Exercise goal: Check each line of the entries below for the string "This"; copy every line where it appears.

-- Supplied records follows --

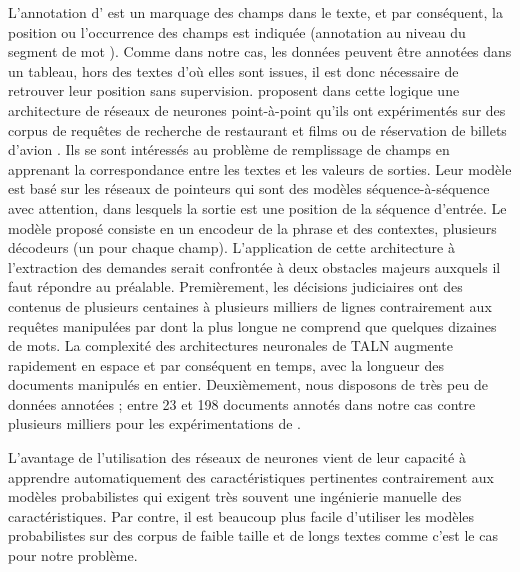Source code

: L'annotation d'\citet{ace2005event} est un marquage des champs dans le texte, et par conséquent, la position ou l'occurrence des champs est indiquée (\og annotation au niveau du segment de mot \fg{}). Comme dans notre cas, les données peuvent être annotées dans un tableau, hors des textes d'où elles sont issues, il est donc nécessaire de retrouver leur position sans supervision. \citet{palm2017e2e-dnn} proposent dans cette logique une architecture de réseaux de neurones point-à-point qu'ils ont expérimentés sur des corpus de requêtes de recherche de restaurant et films \citep{liu2013mitmovierestaurant} ou de réservation de billets d'avion \citep{price1990atis}. Ils se sont intéressés au problème de remplissage de champs en apprenant la correspondance entre les textes et les valeurs de sorties. Leur modèle est basé sur les réseaux de pointeurs \citep{vinyals2015pointernetworks} qui sont des modèles séquence-à-séquence avec attention, dans lesquels la sortie est une position de la séquence d'entrée. Le modèle proposé consiste en un encodeur de la phrase et des contextes, plusieurs décodeurs (un pour chaque champ). L'application de cette architecture à l'extraction des demandes serait confrontée à deux obstacles majeurs auxquels il faut répondre au préalable. Premièrement, les décisions judiciaires ont des contenus de plusieurs centaines à plusieurs milliers de lignes contrairement aux requêtes manipulées par \citet{palm2017e2e-dnn}  dont la plus longue ne comprend que quelques dizaines de mots. La complexité des architectures neuronales de TALN augmente rapidement en espace et par conséquent en temps, avec la longueur des documents manipulés en entier. Deuxièmement, nous disposons de très peu de données annotées ; entre 23 et 198 documents annotés dans notre cas contre plusieurs milliers pour les expérimentations de \citet{palm2017e2e-dnn}.

L'avantage de l'utilisation des réseaux de neurones vient de leur capacité à apprendre automatiquement des caractéristiques pertinentes contrairement aux modèles probabilistes qui exigent très souvent une ingénierie manuelle des caractéristiques. Par contre, il est beaucoup plus facile d'utiliser les modèles probabilistes sur des corpus de faible taille et de longs textes comme c'est le cas pour notre problème.


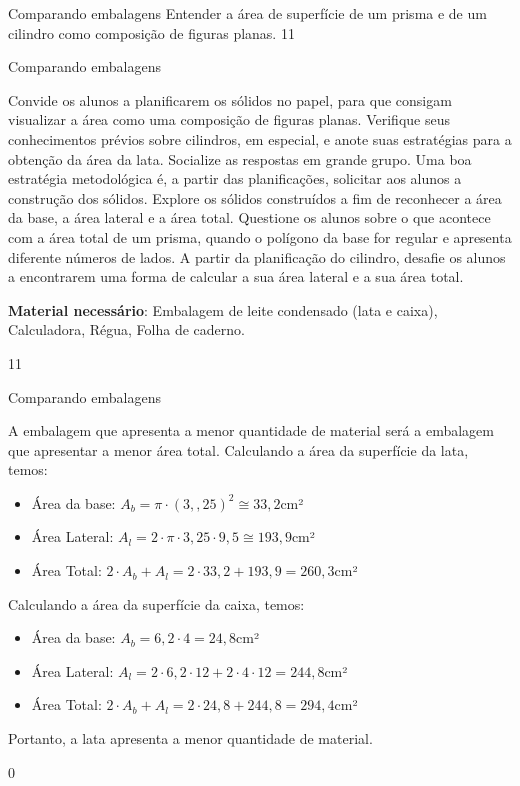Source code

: \cleardoublepage
\def\currentcolor{session1}
\begin{objectives}{Comparando embalagens}
{
Entender a área de superfície de um prisma e de um cilindro como composição de figuras planas. 
}{1}{1}
\end{objectives}
\begin{sugestions}{Comparando embalagens}
{
Convide os alunos a planificarem os sólidos no papel, para que consigam visualizar a área como uma composição de figuras planas. Verifique seus conhecimentos prévios sobre cilindros, em especial, e anote suas estratégias para a obtenção da área da lata. Socialize as respostas em grande grupo. Uma boa estratégia metodológica é, a partir das planificações, solicitar aos alunos a construção dos sólidos. Explore os sólidos construídos a fim de reconhecer a área da base, a área lateral e a área total. Questione os alunos sobre o que acontece com a área total de um prisma, quando o polígono da base for regular e apresenta diferente números de lados. A partir da planificação do cilindro, desafie os alunos a encontrarem uma forma de calcular a sua área lateral e a sua área total.

\textbf{Material necessário}: Embalagem de leite condensado (lata e caixa), Calculadora, Régua, Folha de caderno.

}{1}{1}
\end{sugestions}
\begin{answer}{Comparando embalagens}
{
A embalagem que apresenta a menor quantidade de material será a embalagem que apresentar a menor área total. Calculando a área da superfície da lata, temos:
\begin{itemize}
\item Área da base: $A_b=\pi\cdot(3,{,}25)^2\cong33{,}2$cm²  
\item Área Lateral: $A_l=2\cdot\pi\cdot3{,}25\cdot9,5\cong193,9$cm²
\item Área Total: $2\cdot A_b+A_l=2\cdot33{,}2+193{,}9=260{,}3$cm²
\end{itemize}

Calculando a área da superfície da caixa, temos:
\begin{itemize}
\item Área da base: $A_b=6{,}2\cdot4=24{,}8$cm²
\item Área Lateral: $A_l=2\cdot6{,}2\cdot12+2\cdot4\cdot12=244{,}8$cm²
\item Área Total: $2\cdot A_b+A_l=2\cdot24{,}8+244{,}8=294{,}4$cm²
\end{itemize}
Portanto, a lata apresenta a menor quantidade de material.
}{0}
\end{answer}
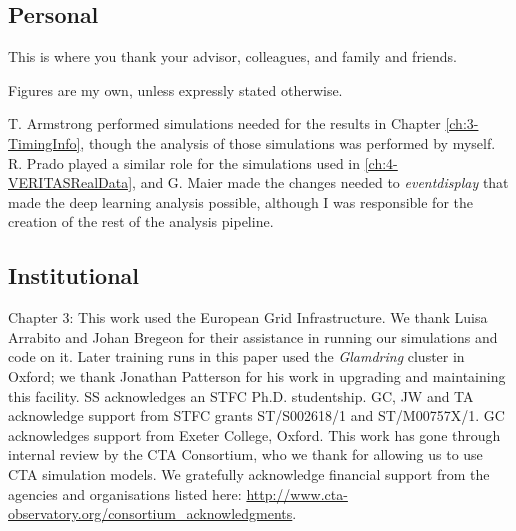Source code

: \subsection*{Personal}

This is where you thank your advisor, colleagues, and family and friends.

Figures are my own, unless expressly stated otherwise. 

T. Armstrong performed simulations needed for the results in Chapter \ref{ch:3-TimingInfo}, though the analysis of those simulations was performed by myself. R. Prado played a similar role for the simulations used in \ref{ch:4-VERITASRealData}, and G. Maier made the changes needed to \textit{eventdisplay} that made the deep learning analysis possible, although I was responsible for the creation of the rest of the analysis pipeline.


\subsection*{Institutional}

Chapter 3: This work used the European Grid Infrastructure. We thank Luisa Arrabito and Johan Bregeon for their assistance in running our simulations and code on it. Later training runs in this paper used the \textit{Glamdring} cluster in Oxford; we thank Jonathan Patterson for his work in upgrading and maintaining this facility. SS acknowledges an STFC Ph.D. studentship. GC, JW and TA acknowledge support from STFC grants ST/S002618/1 and ST/M00757X/1. GC acknowledges support from Exeter College, Oxford. This work has gone through internal review by the CTA Consortium, who we thank for allowing us to use CTA simulation models. We gratefully acknowledge financial support from the agencies and organisations listed here: \url{http://www.cta-observatory.org/consortium\_acknowledgments}.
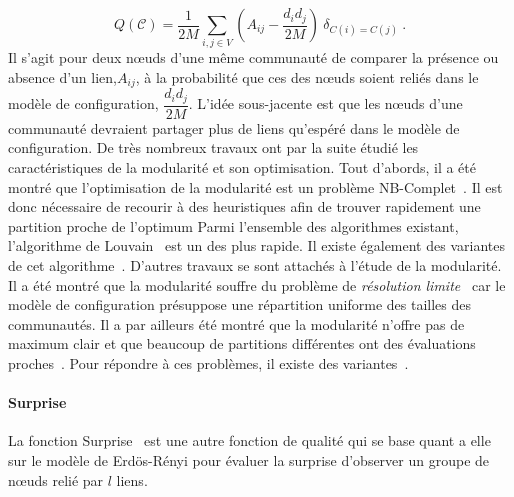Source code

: \begin{equation}
Q(\mathcal{C}) = \dfrac{1}{2M}\sum_{i,j \in V} \left(A_{ij} - \dfrac{d_id_j}{2M}\right)\ \delta_{C(i)=C(j)} \ .
\end{equation}
Il s'agit pour deux n\oe uds d'une même communauté de comparer la présence ou absence d'un lien,$A_{ij}$, à la probabilité que ces des n\oe uds soient reliés dans le modèle de configuration, $\dfrac{d_id_j}{2M}$.
L'idée sous-jacente est que les n\oe uds d'une communauté devraient partager plus de liens qu'espéré dans le modèle de configuration.
De très nombreux travaux ont par la suite étudié les caractéristiques de la modularité et son optimisation.
Tout d'abords, il a été montré que l'optimisation de la modularité est un problème NB-Complet~\cite{Brandes2007}.
Il est donc nécessaire de recourir à des heuristiques afin de trouver rapidement une partition proche de l'optimum
Parmi l'ensemble des algorithmes existant, l'algorithme de Louvain~\cite{Blondel2008a} est un des plus rapide.
Il existe également des variantes de cet algorithme~\cite{Huang2015,Traag2015a}.
D'autres travaux se sont attachés à l'étude de la modularité.
Il a été montré que la modularité souffre du problème de \emph{résolution limite}~\cite{Fortunato2007,Lancichinetti2011} car le modèle de configuration présuppose une répartition uniforme des tailles des communautés.
Il a par ailleurs été montré que la modularité n'offre pas de maximum clair et que beaucoup de partitions différentes ont des évaluations proches~\cite{Good2010}.
Pour répondre à ces problèmes, il existe des variantes~\cite{Reichardt2006,Delvenne2010}.

\paragraph{Surprise}
La fonction Surprise~\cite{Aldecoa2011,Traag2015b} est une autre fonction de qualité qui se base quant a elle sur le modèle de Erdös-Rényi pour évaluer la surprise d'observer un groupe de n\oe uds relié par $l$ liens.

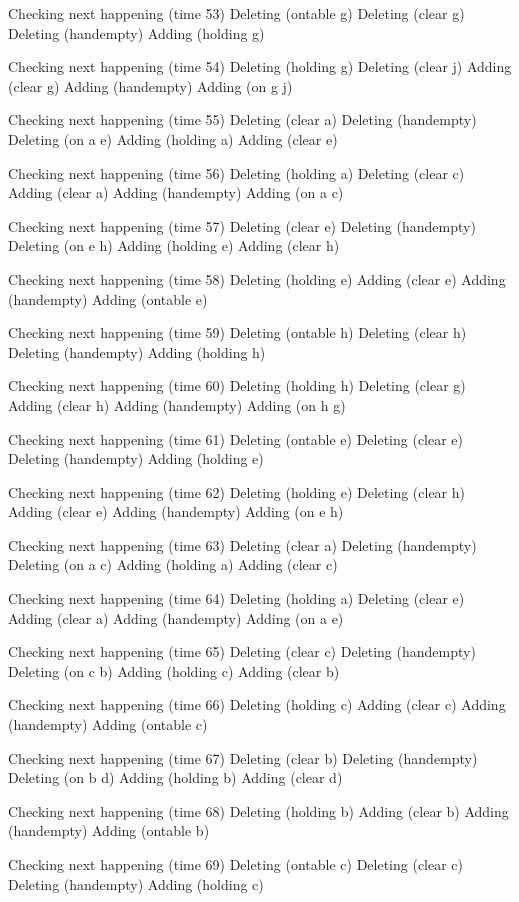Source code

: Checking next happening (time 53)
Deleting (ontable g)
Deleting (clear g)
Deleting (handempty)
Adding (holding g)

Checking next happening (time 54)
Deleting (holding g)
Deleting (clear j)
Adding (clear g)
Adding (handempty)
Adding (on g j)

Checking next happening (time 55)
Deleting (clear a)
Deleting (handempty)
Deleting (on a e)
Adding (holding a)
Adding (clear e)

Checking next happening (time 56)
Deleting (holding a)
Deleting (clear c)
Adding (clear a)
Adding (handempty)
Adding (on a c)

Checking next happening (time 57)
Deleting (clear e)
Deleting (handempty)
Deleting (on e h)
Adding (holding e)
Adding (clear h)

Checking next happening (time 58)
Deleting (holding e)
Adding (clear e)
Adding (handempty)
Adding (ontable e)

Checking next happening (time 59)
Deleting (ontable h)
Deleting (clear h)
Deleting (handempty)
Adding (holding h)

Checking next happening (time 60)
Deleting (holding h)
Deleting (clear g)
Adding (clear h)
Adding (handempty)
Adding (on h g)

Checking next happening (time 61)
Deleting (ontable e)
Deleting (clear e)
Deleting (handempty)
Adding (holding e)

Checking next happening (time 62)
Deleting (holding e)
Deleting (clear h)
Adding (clear e)
Adding (handempty)
Adding (on e h)

Checking next happening (time 63)
Deleting (clear a)
Deleting (handempty)
Deleting (on a c)
Adding (holding a)
Adding (clear c)

Checking next happening (time 64)
Deleting (holding a)
Deleting (clear e)
Adding (clear a)
Adding (handempty)
Adding (on a e)

Checking next happening (time 65)
Deleting (clear c)
Deleting (handempty)
Deleting (on c b)
Adding (holding c)
Adding (clear b)

Checking next happening (time 66)
Deleting (holding c)
Adding (clear c)
Adding (handempty)
Adding (ontable c)

Checking next happening (time 67)
Deleting (clear b)
Deleting (handempty)
Deleting (on b d)
Adding (holding b)
Adding (clear d)

Checking next happening (time 68)
Deleting (holding b)
Adding (clear b)
Adding (handempty)
Adding (ontable b)

Checking next happening (time 69)
Deleting (ontable c)
Deleting (clear c)
Deleting (handempty)
Adding (holding c)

-- Supplied records concluded --

Output:
This is where you thank your advisor, colleagues, and family and friends.
Chapter 3: This work used the European Grid Infrastructure. We thank Luisa Arrabito and Johan Bregeon for their assistance in running our simulations and code on it. Later training runs in this paper used the \textit{Glamdring} cluster in Oxford; we thank Jonathan Patterson for his work in upgrading and maintaining this facility. SS acknowledges an STFC Ph.D. studentship. GC, JW and TA acknowledge support from STFC grants ST/S002618/1 and ST/M00757X/1. GC acknowledges support from Exeter College, Oxford. This work has gone through internal review by the CTA Consortium, who we thank for allowing us to use CTA simulation models. We gratefully acknowledge financial support from the agencies and organisations listed here: \url{http://www.cta-observatory.org/consortium\_acknowledgments}.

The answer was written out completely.